## What to do
Each line of the data below containing "Angola" needs to be listed.

## Stored data
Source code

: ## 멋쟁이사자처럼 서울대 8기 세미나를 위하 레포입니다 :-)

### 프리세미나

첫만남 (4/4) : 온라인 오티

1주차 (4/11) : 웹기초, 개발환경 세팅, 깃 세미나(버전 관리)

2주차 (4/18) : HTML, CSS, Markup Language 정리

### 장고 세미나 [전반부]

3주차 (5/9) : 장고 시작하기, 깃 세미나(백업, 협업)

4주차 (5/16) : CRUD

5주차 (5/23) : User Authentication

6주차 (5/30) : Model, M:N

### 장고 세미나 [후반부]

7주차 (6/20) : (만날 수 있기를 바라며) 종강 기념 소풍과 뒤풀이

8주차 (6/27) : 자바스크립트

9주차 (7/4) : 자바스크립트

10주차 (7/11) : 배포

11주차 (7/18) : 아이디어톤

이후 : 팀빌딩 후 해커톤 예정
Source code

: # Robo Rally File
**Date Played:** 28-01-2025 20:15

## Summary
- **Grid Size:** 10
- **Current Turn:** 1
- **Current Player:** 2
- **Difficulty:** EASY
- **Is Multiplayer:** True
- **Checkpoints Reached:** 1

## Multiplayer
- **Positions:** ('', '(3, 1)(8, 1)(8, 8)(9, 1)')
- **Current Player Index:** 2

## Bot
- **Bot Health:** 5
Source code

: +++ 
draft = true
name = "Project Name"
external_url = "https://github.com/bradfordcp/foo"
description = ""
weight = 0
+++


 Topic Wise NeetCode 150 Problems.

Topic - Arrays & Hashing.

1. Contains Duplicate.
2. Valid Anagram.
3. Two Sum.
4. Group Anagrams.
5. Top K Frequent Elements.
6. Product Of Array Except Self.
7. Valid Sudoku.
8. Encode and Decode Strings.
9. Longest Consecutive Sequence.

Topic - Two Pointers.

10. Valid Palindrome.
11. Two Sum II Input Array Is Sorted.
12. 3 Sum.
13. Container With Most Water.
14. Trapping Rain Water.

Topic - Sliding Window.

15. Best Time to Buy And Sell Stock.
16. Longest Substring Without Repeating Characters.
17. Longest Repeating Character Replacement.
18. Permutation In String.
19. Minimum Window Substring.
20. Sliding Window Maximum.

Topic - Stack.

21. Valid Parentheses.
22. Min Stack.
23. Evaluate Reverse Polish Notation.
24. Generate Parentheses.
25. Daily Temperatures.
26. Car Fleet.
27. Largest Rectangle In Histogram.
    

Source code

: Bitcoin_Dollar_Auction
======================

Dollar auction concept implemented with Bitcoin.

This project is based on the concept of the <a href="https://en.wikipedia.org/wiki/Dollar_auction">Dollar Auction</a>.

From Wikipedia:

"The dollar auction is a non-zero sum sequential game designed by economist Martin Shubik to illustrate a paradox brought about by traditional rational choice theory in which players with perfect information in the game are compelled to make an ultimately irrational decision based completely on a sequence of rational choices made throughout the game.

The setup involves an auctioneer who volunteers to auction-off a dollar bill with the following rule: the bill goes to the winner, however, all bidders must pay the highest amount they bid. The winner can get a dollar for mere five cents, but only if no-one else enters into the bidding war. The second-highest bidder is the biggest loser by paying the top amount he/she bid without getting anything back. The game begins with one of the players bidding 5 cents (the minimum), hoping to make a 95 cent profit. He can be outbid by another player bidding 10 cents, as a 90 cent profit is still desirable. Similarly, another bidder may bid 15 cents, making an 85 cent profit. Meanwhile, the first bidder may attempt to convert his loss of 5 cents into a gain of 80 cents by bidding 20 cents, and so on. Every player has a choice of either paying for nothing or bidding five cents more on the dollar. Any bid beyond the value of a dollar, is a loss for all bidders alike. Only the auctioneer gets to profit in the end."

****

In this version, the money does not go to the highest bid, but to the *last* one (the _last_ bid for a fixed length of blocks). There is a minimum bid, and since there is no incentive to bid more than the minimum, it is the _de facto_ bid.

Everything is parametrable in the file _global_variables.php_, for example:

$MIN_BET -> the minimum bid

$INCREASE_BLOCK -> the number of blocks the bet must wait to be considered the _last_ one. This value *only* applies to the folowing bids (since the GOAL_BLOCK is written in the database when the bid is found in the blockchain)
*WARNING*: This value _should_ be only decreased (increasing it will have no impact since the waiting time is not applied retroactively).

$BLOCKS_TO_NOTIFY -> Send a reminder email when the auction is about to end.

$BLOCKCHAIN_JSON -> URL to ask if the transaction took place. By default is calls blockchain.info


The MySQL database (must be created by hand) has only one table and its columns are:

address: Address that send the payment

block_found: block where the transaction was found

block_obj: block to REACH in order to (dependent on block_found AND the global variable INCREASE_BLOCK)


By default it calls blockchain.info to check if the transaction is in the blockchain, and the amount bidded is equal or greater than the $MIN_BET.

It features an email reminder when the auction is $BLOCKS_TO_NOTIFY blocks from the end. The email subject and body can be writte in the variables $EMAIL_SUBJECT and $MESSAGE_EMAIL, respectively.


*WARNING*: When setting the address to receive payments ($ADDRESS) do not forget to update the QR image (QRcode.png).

--

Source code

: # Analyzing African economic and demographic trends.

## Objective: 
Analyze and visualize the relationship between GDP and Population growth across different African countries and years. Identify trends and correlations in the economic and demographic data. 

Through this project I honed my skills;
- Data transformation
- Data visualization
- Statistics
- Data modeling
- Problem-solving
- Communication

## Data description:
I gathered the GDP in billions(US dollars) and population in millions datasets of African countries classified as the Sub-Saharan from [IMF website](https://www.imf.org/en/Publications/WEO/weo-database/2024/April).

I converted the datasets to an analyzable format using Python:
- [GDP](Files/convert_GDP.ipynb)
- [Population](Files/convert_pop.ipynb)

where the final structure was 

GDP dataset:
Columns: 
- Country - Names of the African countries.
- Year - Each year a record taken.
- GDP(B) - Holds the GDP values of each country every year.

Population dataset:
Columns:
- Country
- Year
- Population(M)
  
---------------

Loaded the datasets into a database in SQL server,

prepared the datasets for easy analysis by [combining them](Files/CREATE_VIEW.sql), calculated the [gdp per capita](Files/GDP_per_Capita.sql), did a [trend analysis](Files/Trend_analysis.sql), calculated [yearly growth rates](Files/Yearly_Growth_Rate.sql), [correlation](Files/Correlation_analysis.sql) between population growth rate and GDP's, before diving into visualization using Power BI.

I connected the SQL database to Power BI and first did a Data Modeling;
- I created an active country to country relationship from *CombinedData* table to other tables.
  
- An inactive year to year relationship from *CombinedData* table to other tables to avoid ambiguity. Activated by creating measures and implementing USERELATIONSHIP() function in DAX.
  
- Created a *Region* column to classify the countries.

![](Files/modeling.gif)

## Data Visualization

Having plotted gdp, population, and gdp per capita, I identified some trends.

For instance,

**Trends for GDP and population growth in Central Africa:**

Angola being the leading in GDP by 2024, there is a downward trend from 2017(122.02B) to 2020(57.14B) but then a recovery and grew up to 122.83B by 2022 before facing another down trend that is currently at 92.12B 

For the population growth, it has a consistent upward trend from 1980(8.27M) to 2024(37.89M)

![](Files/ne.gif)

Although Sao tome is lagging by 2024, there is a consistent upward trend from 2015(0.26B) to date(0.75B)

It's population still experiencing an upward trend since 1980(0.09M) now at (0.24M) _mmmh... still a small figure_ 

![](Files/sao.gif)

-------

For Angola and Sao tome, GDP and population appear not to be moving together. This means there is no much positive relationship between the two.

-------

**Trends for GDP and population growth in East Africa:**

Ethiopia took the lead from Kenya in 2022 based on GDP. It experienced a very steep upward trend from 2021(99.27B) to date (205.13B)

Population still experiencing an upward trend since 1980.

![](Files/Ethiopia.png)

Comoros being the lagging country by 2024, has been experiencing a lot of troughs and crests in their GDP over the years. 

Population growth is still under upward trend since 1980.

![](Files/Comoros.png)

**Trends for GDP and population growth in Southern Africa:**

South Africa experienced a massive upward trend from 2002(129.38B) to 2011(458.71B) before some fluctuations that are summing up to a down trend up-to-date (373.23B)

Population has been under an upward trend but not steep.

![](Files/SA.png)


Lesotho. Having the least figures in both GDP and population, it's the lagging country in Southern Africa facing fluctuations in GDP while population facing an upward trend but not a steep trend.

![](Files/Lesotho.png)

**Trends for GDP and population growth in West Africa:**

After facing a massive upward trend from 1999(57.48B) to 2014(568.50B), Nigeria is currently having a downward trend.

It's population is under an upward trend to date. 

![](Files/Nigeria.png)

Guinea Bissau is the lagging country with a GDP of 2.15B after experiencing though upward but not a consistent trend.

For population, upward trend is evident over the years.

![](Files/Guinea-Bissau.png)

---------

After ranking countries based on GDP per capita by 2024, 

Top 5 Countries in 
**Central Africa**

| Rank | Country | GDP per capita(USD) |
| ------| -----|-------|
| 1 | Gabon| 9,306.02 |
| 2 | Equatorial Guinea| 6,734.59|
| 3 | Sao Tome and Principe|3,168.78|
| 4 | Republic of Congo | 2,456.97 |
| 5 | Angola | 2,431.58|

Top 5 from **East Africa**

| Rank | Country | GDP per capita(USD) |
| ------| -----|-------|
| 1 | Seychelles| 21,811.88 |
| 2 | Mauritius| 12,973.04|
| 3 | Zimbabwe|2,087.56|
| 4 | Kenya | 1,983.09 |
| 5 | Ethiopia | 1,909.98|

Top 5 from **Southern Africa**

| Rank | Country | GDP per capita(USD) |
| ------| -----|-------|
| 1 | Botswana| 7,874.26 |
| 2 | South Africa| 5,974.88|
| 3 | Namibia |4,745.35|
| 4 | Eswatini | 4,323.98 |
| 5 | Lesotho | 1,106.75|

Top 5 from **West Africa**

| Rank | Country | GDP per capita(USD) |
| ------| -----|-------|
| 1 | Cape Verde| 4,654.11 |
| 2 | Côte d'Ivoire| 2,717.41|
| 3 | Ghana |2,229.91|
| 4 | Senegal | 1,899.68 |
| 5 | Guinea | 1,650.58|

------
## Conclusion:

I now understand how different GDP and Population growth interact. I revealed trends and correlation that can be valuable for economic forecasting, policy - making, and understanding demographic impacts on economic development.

## Written solution
Angola being the leading in GDP by 2024, there is a downward trend from 2017(122.02B) to 2020(57.14B) but then a recovery and grew up to 122.83B by 2022 before facing another down trend that is currently at 92.12B 
For Angola and Sao tome, GDP and population appear not to be moving together. This means there is no much positive relationship between the two.
| 5 | Angola | 2,431.58|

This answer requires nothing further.